- [The data]:
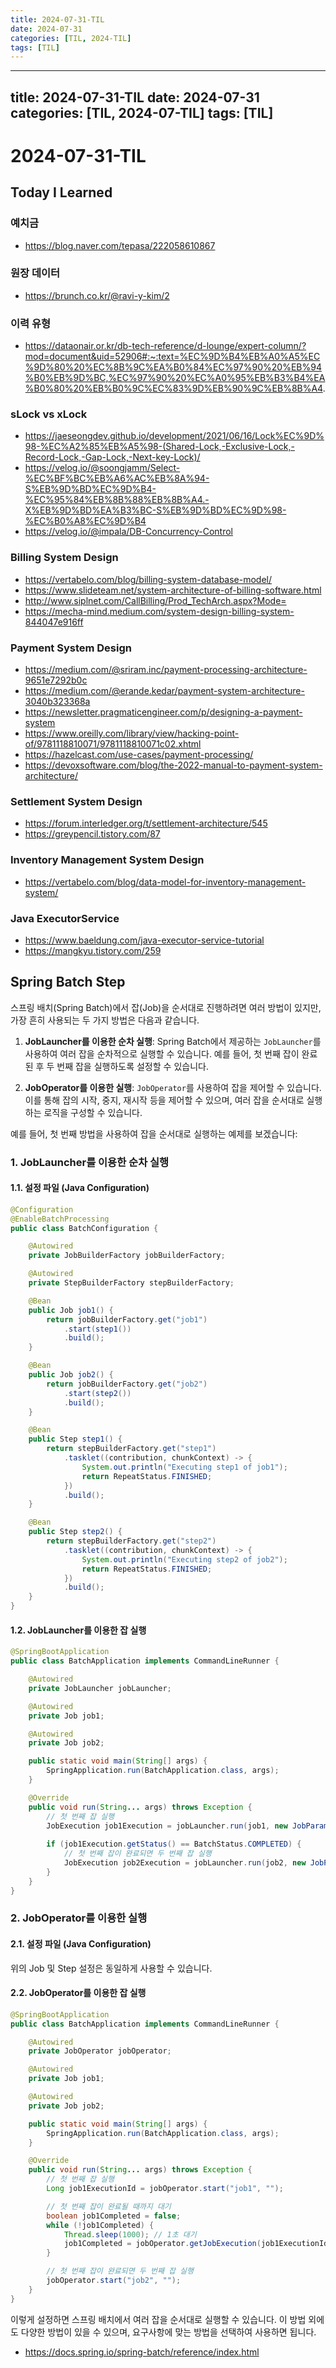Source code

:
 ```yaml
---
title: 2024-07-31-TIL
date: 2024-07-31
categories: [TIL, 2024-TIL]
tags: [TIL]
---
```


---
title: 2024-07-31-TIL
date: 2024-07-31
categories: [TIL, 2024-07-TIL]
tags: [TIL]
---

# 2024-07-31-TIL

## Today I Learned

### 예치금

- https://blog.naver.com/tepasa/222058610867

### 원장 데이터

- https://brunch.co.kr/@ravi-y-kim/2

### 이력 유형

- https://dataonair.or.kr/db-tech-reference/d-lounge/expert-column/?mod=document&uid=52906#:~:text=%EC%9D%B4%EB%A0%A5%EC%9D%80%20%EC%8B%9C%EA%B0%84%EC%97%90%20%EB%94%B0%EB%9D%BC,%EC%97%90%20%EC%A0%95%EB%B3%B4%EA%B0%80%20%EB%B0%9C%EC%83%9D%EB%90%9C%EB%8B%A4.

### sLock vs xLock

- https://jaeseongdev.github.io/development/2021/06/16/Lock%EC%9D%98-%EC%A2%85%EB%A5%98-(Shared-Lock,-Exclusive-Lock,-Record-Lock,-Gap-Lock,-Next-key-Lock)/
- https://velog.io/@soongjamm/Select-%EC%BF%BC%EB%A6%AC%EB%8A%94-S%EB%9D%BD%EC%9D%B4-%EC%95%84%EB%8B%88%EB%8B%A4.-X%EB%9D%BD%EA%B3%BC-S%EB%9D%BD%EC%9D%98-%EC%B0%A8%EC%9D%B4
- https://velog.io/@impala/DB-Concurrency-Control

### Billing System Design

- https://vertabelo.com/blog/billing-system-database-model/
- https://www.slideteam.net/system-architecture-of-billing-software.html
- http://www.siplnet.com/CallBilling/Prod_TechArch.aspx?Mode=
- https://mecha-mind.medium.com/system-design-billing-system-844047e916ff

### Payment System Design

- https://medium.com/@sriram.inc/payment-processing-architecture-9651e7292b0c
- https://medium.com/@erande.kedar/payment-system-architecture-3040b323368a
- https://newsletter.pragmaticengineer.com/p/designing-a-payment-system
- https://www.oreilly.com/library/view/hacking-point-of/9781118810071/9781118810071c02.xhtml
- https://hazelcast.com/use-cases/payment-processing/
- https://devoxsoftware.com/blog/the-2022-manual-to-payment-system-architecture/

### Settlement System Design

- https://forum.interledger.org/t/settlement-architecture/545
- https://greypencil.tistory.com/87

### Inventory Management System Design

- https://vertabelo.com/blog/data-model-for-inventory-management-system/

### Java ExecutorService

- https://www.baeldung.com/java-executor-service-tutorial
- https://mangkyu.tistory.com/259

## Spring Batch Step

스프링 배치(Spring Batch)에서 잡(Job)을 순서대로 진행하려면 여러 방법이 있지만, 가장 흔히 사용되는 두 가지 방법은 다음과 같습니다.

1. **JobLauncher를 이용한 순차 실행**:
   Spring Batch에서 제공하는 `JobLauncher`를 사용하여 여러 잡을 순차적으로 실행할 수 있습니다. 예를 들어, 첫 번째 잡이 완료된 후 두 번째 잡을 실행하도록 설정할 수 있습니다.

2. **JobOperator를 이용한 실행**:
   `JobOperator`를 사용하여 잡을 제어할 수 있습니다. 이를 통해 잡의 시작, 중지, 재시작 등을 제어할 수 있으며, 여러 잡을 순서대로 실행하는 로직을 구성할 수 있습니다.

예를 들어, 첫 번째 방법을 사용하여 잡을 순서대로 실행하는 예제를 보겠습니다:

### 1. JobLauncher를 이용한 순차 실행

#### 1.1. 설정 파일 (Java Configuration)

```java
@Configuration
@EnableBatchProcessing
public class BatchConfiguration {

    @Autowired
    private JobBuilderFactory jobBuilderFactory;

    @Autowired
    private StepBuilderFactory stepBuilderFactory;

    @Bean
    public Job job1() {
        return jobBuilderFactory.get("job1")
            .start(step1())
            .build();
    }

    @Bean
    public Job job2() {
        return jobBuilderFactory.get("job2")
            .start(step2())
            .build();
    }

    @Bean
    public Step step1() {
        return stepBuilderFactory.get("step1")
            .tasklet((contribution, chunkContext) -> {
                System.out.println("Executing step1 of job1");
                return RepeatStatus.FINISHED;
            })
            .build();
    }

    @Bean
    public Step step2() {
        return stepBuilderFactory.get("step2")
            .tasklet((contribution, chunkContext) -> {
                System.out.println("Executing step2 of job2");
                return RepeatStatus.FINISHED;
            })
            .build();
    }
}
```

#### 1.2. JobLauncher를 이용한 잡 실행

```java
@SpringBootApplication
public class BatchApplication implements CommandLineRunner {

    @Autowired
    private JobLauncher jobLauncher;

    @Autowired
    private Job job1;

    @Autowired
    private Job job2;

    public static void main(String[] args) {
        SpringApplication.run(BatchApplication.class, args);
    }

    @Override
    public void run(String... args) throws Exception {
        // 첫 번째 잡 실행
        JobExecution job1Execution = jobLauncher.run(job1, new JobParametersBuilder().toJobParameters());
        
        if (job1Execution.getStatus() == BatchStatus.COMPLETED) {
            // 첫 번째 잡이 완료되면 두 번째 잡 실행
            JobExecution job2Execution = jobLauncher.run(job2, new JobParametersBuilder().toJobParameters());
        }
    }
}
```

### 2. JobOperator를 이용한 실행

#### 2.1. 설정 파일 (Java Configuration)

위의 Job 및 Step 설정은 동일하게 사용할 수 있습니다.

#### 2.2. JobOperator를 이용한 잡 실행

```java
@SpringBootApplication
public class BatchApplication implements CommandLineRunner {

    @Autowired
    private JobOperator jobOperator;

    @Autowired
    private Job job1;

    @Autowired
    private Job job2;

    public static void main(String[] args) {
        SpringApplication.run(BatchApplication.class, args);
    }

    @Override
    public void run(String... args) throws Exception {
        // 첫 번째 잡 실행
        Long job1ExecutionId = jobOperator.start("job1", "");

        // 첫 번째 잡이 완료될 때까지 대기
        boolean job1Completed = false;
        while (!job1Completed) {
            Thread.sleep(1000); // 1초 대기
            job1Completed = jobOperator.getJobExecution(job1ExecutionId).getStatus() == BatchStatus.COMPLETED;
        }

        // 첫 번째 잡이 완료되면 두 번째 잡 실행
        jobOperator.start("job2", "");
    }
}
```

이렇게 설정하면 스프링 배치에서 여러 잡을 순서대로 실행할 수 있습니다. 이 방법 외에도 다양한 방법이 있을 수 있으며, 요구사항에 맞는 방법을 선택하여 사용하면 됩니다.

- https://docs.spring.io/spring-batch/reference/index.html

* * *

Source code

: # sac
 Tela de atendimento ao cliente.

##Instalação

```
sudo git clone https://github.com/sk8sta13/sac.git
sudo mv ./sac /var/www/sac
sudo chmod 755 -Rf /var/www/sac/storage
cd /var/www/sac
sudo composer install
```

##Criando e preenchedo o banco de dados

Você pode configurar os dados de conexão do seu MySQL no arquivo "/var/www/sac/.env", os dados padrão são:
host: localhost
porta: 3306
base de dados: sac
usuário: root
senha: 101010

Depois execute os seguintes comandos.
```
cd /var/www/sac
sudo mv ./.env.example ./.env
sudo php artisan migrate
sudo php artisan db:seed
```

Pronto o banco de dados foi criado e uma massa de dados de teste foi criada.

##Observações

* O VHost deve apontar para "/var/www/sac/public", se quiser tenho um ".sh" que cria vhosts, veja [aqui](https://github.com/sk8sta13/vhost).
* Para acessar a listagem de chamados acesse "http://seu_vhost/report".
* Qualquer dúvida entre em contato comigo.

* * *

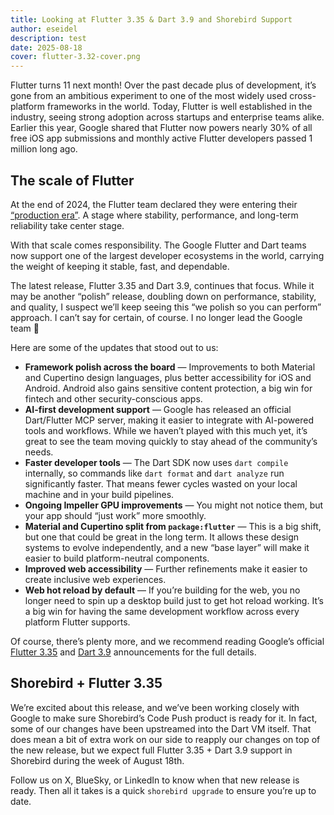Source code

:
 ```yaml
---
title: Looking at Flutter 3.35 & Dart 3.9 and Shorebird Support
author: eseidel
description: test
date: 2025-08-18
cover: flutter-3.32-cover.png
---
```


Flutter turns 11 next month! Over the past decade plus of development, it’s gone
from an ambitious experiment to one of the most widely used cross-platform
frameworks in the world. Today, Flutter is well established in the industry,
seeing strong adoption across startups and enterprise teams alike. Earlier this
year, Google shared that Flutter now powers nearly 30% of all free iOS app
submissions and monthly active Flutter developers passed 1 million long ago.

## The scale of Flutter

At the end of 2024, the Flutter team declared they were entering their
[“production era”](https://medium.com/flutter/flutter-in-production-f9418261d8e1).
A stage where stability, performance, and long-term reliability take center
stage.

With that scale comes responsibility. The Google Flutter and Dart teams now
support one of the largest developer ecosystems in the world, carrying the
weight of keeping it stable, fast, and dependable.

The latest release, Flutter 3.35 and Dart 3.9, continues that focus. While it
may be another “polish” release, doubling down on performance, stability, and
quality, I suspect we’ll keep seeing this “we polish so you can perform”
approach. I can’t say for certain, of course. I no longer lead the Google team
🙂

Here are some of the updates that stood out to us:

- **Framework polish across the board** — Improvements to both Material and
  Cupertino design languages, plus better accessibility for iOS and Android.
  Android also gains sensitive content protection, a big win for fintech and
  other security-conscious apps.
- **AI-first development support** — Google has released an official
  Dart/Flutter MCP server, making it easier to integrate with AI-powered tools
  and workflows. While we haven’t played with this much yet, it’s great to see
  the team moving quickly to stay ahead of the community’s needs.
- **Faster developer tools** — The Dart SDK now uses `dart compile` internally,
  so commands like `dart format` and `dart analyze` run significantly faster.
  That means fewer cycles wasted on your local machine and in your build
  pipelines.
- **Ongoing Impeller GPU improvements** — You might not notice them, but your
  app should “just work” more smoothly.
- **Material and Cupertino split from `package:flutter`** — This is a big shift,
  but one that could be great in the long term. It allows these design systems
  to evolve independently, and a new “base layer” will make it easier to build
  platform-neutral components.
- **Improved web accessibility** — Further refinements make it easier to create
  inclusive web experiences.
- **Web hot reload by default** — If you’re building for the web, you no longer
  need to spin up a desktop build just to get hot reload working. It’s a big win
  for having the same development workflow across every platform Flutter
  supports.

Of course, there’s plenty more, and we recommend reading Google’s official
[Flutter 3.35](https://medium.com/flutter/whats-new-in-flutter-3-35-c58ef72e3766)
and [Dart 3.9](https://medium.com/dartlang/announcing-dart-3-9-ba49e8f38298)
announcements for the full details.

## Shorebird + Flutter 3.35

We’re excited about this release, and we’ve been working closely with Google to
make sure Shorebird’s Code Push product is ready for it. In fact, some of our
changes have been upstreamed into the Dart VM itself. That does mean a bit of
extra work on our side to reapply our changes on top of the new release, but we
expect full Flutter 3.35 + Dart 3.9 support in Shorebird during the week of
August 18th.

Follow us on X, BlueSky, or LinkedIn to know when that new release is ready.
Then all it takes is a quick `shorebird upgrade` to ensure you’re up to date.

- [What the task requires]:
Report how many lines above include "JobOperator를". Nothing else.

- [Response for this exercise]:
3